Perspective: Towards sustainable exploration of chemical spaces with machine learning

arXiv cs.AI / 4/2/2026

💬 OpinionIdeas & Deep AnalysisModels & Research

Key Points

  • The Perspective argues that AI is accelerating molecular and materials discovery but introduces major sustainability concerns due to rising energy, compute, and infrastructure demands across the discovery pipeline.
  • It analyzes resource costs from quantum-mechanical data generation and model training through automated “self-driving” research workflows, noting that large quantum datasets improve benchmarking while also increasing environmental and operational burdens.
  • The article highlights efficiency strategies such as general-purpose ML models, multi-fidelity methods, model distillation, and active learning to reduce unnecessary computation.
  • It recommends hierarchical workflows that apply fast ML surrogate models broadly and reserve high-accuracy QM calculations for targeted cases, while embedding physics-based constraints to maintain reliability.
  • It emphasizes bridging computational predictions to real-world feasibility via synthesizability and multi-objective criteria, and calls for sustainable progress through open datasets/models and reusable, domain-specific workflows that maximize scientific value per unit of compute.

Abstract

Artificial intelligence is transforming molecular and materials science, but its growing computational and data demands raise critical sustainability challenges. In this Perspective, we examine resource considerations across the AI-driven discovery pipeline--from quantum-mechanical (QM) data generation and model training to automated, self-driving research workflows--building on discussions from the ``SusML workshop: Towards sustainable exploration of chemical spaces with machine learning'' held in Dresden, Germany.
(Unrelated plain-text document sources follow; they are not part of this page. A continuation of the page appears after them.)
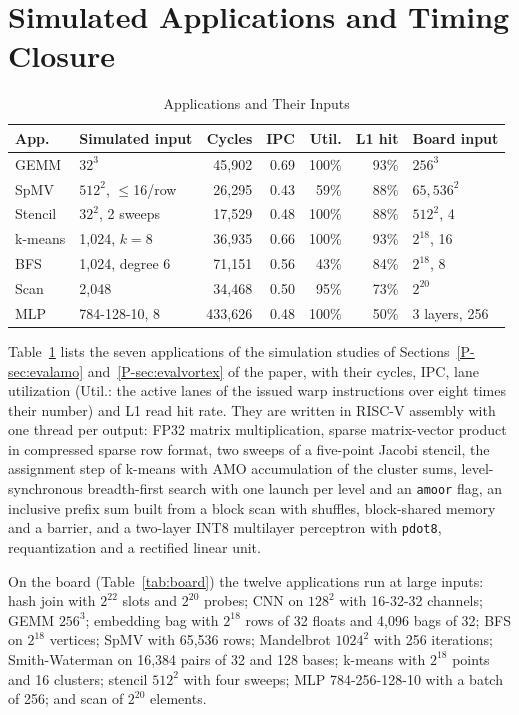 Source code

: \section{Simulated Applications and Timing Closure}\label{sup:sim}
\begin{table}[t]
\caption{Applications and Their Inputs}
\label{tab:apps}
\centering\footnotesize
\setlength{\tabcolsep}{2.6pt}
\begin{tabular}{llrrrrl}
\toprule
App. & Simulated input & Cycles & IPC & Util. & L1 hit & Board input\\
\midrule
GEMM    & $32^3$               & 45,902  & 0.69 & 100\% & 93\% & $256^3$\\
SpMV    & $512^2$, $\le$16/row & 26,295  & 0.43 & 59\%  & 88\% & $65{,}536^2$\\
Stencil & $32^2$, 2 sweeps     & 17,529  & 0.48 & 100\% & 88\% & $512^2$, 4\\
k-means & 1,024, $k=8$         & 36,935  & 0.66 & 100\% & 93\% & $2^{18}$, 16\\
BFS     & 1,024, degree 6      & 71,151  & 0.56 & 43\%  & 84\% & $2^{18}$, 8\\
Scan    & 2,048                & 34,468  & 0.50 & 95\%  & 73\% & $2^{20}$\\
MLP     & 784-128-10, 8        & 433,626 & 0.48 & 100\% & 50\% & 3 layers, 256\\
\bottomrule
\end{tabular}

\end{table}

Table~\ref{tab:apps} lists the seven applications of the simulation studies of
Sections~\ref{P-sec:evalamo} and~\ref{P-sec:evalvortex} of the paper, with their
cycles, IPC, lane utilization (Util.: the active lanes of the issued warp instructions
over eight times their number) and L1 read hit rate. They are written
in RISC-V assembly with one thread per output: FP32 matrix multiplication, sparse
matrix-vector product in compressed sparse row format, two sweeps of a five-point
Jacobi stencil, the assignment step of k-means with AMO accumulation of the cluster
sums, level-synchronous breadth-first search with one launch per level and an
\texttt{amoor} flag, an inclusive prefix sum built from a block scan with shuffles,
block-shared memory and a barrier, and a two-layer INT8 multilayer perceptron with
\texttt{pdot8}, requantization and a rectified linear unit.

On the board (Table~\ref{tab:board}) the twelve applications run at
large inputs: hash join with $2^{22}$ slots and $2^{20}$ probes; CNN on $128^2$ with
16-32-32 channels; GEMM $256^3$; embedding bag with $2^{18}$ rows of 32 floats and 4,096
bags of 32; BFS on $2^{18}$ vertices; SpMV with 65,536 rows; Mandelbrot $1024^2$ with 256
iterations; Smith-Waterman on 16,384 pairs of 32 and 128 bases; k-means with $2^{18}$
points and 16 clusters; stencil $512^2$ with four sweeps; MLP 784-256-128-10 with a batch
of 256; and scan of $2^{20}$ elements.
In this context, the availability of large quantum datasets has enabled rigorous benchmarking and rapid methodological progress, while also incurring substantial energy and infrastructure costs. We highlight emerging strategies to enhance efficiency, including general-purpose machine learning (ML) models, multi-fidelity approaches, model distillation, and active learning. Moreover, incorporating physics-based constraints within hierarchical workflows, where fast ML surrogates are applied broadly and high-accuracy QM methods are used selectively, can further optimize resource use without compromising reliability. Equally important is bridging the gap between idealized computational predictions and real-world conditions by accounting for synthesizability and multi-objective design criteria, which is essential for practical impact. Finally, we argue that sustainable progress will rely on open data and models, reusable workflows, and domain-specific AI systems that maximize scientific value per unit of computation, enabling efficient and responsible discovery of technological materials and therapeutics.